TASK DESCRIPTION. Search the data for "image" and copy every matching line.

Stored items:
--------

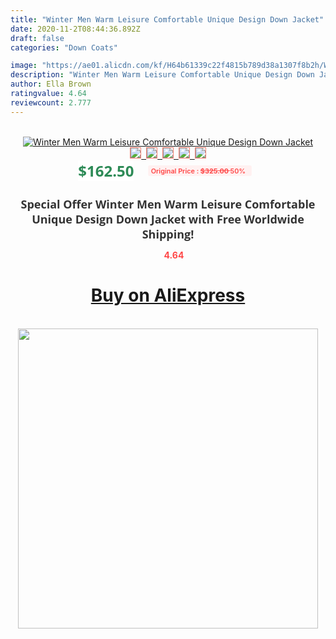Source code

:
 ```yaml
---
title: "Winter Men Warm Leisure Comfortable Unique Design Down Jacket"
date: 2020-11-2T08:44:36.892Z
draft: false
categories: "Down Coats"

image: "https://ae01.alicdn.com/kf/H64b61339c22f4815b789d38a1307f8b2h/Winter-Men-Warm-Leisure-Comfortable-Unique-Design-Down-Jacket.jpg"
description: "Winter Men Warm Leisure Comfortable Unique Design Down Jacket"
author: Ella Brown
ratingvalue: 4.64
reviewcount: 2.777
---
```

<br>
<div style="text-align: center;">
<a href="https://s.click.aliexpress.com/e/_APHs1n" target="_blank" rel="nofollow noopener noreferrer"><img alt="Winter Men Warm Leisure Comfortable Unique Design Down Jacket" class="magnifier-image" src="https://ae01.alicdn.com/kf/H64b61339c22f4815b789d38a1307f8b2h/Winter-Men-Warm-Leisure-Comfortable-Unique-Design-Down-Jacket.jpg_640x640.jpg">
<br>
<img style="border:1px solid salmon" src="https://ae01.alicdn.com/kf/H64b61339c22f4815b789d38a1307f8b2h/Winter-Men-Warm-Leisure-Comfortable-Unique-Design-Down-Jacket.jpg_120x120.jpg">&nbsp;&nbsp;<img style="border:1px solid salmon" src="https://ae01.alicdn.com/kf/H239d04fe13154207abd149c6218a48a6B/Winter-Men-Warm-Leisure-Comfortable-Unique-Design-Down-Jacket.jpg_120x120.jpg">&nbsp;&nbsp;<img style="border:1px solid salmon" src="https://ae01.alicdn.com/kf/Hb54ac7d88d684342b477969dd5814c75c/Winter-Men-Warm-Leisure-Comfortable-Unique-Design-Down-Jacket.jpg_120x120.jpg">&nbsp;&nbsp;<img style="border:1px solid salmon" src="https://ae01.alicdn.com/kf/H1bb824d6e96c4077ab12ea6139772f26B/Winter-Men-Warm-Leisure-Comfortable-Unique-Design-Down-Jacket.jpg_120x120.jpg">&nbsp;&nbsp;<img style="border:1px solid salmon" src="https://ae01.alicdn.com/kf/H0db8764e07724e98908de93ca8590c1eS/Winter-Men-Warm-Leisure-Comfortable-Unique-Design-Down-Jacket.jpg_120x120.jpg"></a></div><br0>
<div style="text-align: center;"><span style="background-color: white; border: 0px; box-sizing: border-box; color: seagreen; display: inline-block; font-family: &quot;open sans&quot; , &quot;arial&quot; , &quot;helvetica&quot; , sans-serif , &quot;heiti&quot;; font-size: 24px; font-stretch: inherit; font-weight: 700; line-height: inherit; margin: 0px 10px 0px 0px; padding: 0px; vertical-align: middle;">$162.50 </span>
<span style="background: rgb(255 , 241 , 241); border-radius: 3px; border: 0px; box-sizing: border-box; color: #ff4747; display: inline-block; font-family: inherit; font-size: 12px; font-stretch: inherit; font-style: inherit; font-variant: inherit; font-weight: 600; line-height: inherit; margin: 0px; padding: 2px 5px; transform: scale(0.9); vertical-align: middle;">Original Price : <b style="text-decoration: line-through;">$325.00 </b> 50%&nbsp;&nbsp;</span></div>
<h1 style="color: #333333; display: inline-block; font-family: &quot;open sans&quot; , &quot;arial&quot; , &quot;helvetica&quot; , sans-serif , &quot;heiti&quot;; font-size: 18px; font-stretch: inherit; font-weight: 700; text-align: center;">Special Offer Winter Men Warm Leisure Comfortable Unique Design Down Jacket with Free Worldwide Shipping!</h1>
<div style="color: #ff4747; text-align: center;">
<img src="https://4.bp.blogspot.com/-M0ZcTcb-5uY/XleCXlxnR4I/AAAAAAAAAEc/OrjgMkXV1oMQFaCRZj5HQwOCBcu3w1FegCPcBGAYYCw/s1600/star.png" style="height: 15px;">&nbsp;<b>4.64</b></div>
<div class="button_cont" align="center"><a class="buynow_a" href="https://s.click.aliexpress.com/e/_APHs1n" target="_blank" rel="nofollow noopener noreferrer"><H1>Buy on AliExpress</H1></a></div><br>
<div class="separator" style="clear: both; text-align: center;">
<img src="https://lh3.googleusercontent.com/-pTy5HemUv9M/XlePHvY0dAI/AAAAAAAAAE4/0nX5iRUoIWY8eMW9Dpxeirr157OZliDIgCLcBGAsYHQ/s1600/badge.gif" width="480">
</div>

--------

RESPONSE FOR THIS EXERCISE.
image: "https://ae01.alicdn.com/kf/H64b61339c22f4815b789d38a1307f8b2h/Winter-Men-Warm-Leisure-Comfortable-Unique-Design-Down-Jacket.jpg"
<a href="https://s.click.aliexpress.com/e/_APHs1n" target="_blank" rel="nofollow noopener noreferrer"><img alt="Winter Men Warm Leisure Comfortable Unique Design Down Jacket" class="magnifier-image" src="https://ae01.alicdn.com/kf/H64b61339c22f4815b789d38a1307f8b2h/Winter-Men-Warm-Leisure-Comfortable-Unique-Design-Down-Jacket.jpg_640x640.jpg">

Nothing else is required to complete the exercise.